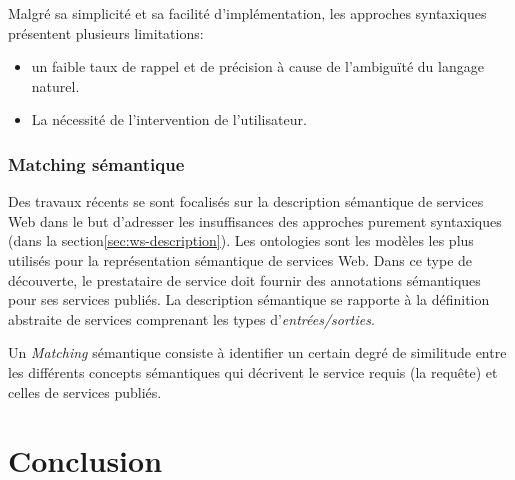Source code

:     Malgré sa simplicité et sa facilité d'implémentation, les
    approches syntaxiques présentent plusieurs limitations:\\

    \begin{itemize}
    \item un faible taux de rappel et de précision à cause de
      l'ambiguïté du langage naturel.
    \item La nécessité de l'intervention de l'utilisateur.
    \end{itemize}

    \subsubsection{Matching sémantique}
    \label{sec:matching-semanique}
    Des travaux récents \cite{paolucci2002semantic, keller2004wsmo,
      benatallah2005automating, benatallah2003request, martin2004owl}
    se sont focalisés sur la description sémantique de services Web
    dans le but d'adresser les insuffisances des approches purement
    syntaxiques (dans la section\ref{sec:ws-description}). Les
    ontologies sont les modèles les plus utilisés pour la
    représentation sémantique de services Web. Dans ce type de
    découverte, le prestataire de service doit fournir des annotations
    sémantiques pour ses services publiés. La description sémantique
    se rapporte à la définition abstraite de services comprenant les
    types d'\textit{entrées/sorties}.

    Un \textit{Matching} sémantique consiste à identifier un certain
    degré de similitude entre les différents concepts sémantiques qui
    décrivent le service requis (la requête) et celles de services
    publiés.


\section{Conclusion}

************

TASK OBJECTIVE ▸ Could you reproduce every entry exactly, leaving out the pictures?

SOLUTION FOR THIS TASK ▸
Source code

:     Malgré sa simplicité et sa facilité d'implémentation, les
    approches syntaxiques présentent plusieurs limitations:\\

    \begin{itemize}
    \item un faible taux de rappel et de précision à cause de
      l'ambiguïté du langage naturel.
    \item La nécessité de l'intervention de l'utilisateur.
    \end{itemize}

    \subsubsection{Matching sémantique}
    \label{sec:matching-semanique}
    Des travaux récents \cite{paolucci2002semantic, keller2004wsmo,
      benatallah2005automating, benatallah2003request, martin2004owl}
    se sont focalisés sur la description sémantique de services Web
    dans le but d'adresser les insuffisances des approches purement
    syntaxiques (dans la section\ref{sec:ws-description}). Les
    ontologies sont les modèles les plus utilisés pour la
    représentation sémantique de services Web. Dans ce type de
    découverte, le prestataire de service doit fournir des annotations
    sémantiques pour ses services publiés. La description sémantique
    se rapporte à la définition abstraite de services comprenant les
    types d'\textit{entrées/sorties}.

    Un \textit{Matching} sémantique consiste à identifier un certain
    degré de similitude entre les différents concepts sémantiques qui
    décrivent le service requis (la requête) et celles de services
    publiés.


\section{Conclusion}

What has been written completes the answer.